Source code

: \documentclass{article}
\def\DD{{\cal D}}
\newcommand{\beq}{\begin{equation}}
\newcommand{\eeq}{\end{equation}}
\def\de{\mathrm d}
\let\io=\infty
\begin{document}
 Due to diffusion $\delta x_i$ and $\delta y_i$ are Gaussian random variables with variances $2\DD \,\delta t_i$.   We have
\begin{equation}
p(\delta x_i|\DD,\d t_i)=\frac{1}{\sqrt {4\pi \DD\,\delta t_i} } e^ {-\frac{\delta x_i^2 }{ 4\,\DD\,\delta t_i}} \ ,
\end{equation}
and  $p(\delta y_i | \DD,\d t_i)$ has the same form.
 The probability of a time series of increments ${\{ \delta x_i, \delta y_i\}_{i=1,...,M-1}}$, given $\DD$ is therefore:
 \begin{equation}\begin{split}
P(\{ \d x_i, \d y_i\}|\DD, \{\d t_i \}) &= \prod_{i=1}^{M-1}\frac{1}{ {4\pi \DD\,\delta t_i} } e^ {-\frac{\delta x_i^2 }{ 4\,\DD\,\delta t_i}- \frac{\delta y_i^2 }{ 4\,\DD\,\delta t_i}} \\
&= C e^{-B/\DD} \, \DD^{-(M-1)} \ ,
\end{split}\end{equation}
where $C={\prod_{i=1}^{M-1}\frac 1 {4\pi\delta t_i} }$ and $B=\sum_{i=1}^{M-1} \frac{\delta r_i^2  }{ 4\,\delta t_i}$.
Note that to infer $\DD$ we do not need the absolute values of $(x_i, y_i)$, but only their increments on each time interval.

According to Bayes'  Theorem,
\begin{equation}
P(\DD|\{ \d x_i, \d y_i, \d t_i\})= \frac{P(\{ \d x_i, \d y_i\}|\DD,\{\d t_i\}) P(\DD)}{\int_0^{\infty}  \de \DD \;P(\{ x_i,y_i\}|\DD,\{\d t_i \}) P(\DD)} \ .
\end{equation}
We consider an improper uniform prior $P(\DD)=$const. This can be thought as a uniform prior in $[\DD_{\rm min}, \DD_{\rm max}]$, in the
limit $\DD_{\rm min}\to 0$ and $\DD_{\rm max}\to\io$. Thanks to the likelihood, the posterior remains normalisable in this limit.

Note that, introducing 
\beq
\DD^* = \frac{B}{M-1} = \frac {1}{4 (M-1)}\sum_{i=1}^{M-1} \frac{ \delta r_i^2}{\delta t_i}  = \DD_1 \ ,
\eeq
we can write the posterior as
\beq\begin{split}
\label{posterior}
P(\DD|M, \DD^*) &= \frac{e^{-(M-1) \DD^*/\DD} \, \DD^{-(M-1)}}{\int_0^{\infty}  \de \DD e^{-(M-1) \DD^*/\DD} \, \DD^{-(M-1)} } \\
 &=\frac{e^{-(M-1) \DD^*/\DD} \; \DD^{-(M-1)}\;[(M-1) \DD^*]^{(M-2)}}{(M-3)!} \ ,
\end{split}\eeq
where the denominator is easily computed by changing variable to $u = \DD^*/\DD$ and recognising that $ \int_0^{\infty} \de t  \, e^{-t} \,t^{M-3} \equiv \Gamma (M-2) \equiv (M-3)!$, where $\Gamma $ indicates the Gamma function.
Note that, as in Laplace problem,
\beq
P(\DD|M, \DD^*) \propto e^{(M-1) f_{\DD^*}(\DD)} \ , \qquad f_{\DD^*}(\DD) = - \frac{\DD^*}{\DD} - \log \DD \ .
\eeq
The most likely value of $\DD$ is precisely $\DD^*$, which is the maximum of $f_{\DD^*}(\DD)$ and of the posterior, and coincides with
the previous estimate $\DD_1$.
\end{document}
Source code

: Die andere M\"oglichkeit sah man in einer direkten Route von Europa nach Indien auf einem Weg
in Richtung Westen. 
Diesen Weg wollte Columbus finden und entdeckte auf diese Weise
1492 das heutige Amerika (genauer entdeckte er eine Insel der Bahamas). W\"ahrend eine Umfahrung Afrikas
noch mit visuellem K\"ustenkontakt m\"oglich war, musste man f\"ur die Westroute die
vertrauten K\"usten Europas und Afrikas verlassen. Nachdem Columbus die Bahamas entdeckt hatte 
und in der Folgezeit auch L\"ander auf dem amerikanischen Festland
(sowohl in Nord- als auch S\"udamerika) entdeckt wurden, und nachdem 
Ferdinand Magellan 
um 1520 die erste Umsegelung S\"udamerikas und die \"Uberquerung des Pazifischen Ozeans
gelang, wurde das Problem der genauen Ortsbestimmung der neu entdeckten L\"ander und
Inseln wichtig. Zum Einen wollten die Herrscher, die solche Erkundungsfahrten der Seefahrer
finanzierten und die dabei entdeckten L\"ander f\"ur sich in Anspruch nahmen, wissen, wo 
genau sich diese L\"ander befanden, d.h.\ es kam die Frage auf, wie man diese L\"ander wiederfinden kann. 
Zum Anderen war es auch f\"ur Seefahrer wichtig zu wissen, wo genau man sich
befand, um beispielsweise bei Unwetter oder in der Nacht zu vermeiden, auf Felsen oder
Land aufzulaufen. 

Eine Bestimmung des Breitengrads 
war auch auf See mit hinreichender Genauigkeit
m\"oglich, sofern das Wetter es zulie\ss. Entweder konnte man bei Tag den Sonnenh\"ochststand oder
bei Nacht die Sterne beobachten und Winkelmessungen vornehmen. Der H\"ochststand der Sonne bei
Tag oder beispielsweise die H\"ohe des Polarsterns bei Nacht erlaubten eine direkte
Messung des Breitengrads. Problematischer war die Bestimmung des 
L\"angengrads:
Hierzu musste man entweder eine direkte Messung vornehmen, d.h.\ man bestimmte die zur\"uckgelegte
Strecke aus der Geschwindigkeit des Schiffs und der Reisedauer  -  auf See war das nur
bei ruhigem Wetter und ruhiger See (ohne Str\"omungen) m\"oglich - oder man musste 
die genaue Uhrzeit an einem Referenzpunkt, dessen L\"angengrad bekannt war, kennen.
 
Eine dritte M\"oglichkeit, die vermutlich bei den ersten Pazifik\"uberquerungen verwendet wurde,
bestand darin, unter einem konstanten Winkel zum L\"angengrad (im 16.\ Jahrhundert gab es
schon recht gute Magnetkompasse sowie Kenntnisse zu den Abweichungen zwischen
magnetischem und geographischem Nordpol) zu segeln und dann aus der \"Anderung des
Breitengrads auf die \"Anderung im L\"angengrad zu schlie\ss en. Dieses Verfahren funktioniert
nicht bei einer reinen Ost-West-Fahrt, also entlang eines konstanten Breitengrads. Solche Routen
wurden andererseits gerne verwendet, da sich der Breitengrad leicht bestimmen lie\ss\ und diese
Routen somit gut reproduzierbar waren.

=====

* Work order
From the data above, output only the lines between the line containing "(sowohl in Nord- als" and the line containing "gelang, wurde das", inclusive, exactly as written.

* Task output
(sowohl in Nord- als auch S\"udamerika) entdeckt wurden, und nachdem 
Ferdinand Magellan 
um 1520 die erste Umsegelung S\"udamerikas und die \"Uberquerung des Pazifischen Ozeans
gelang, wurde das Problem der genauen Ortsbestimmung der neu entdeckten L\"ander und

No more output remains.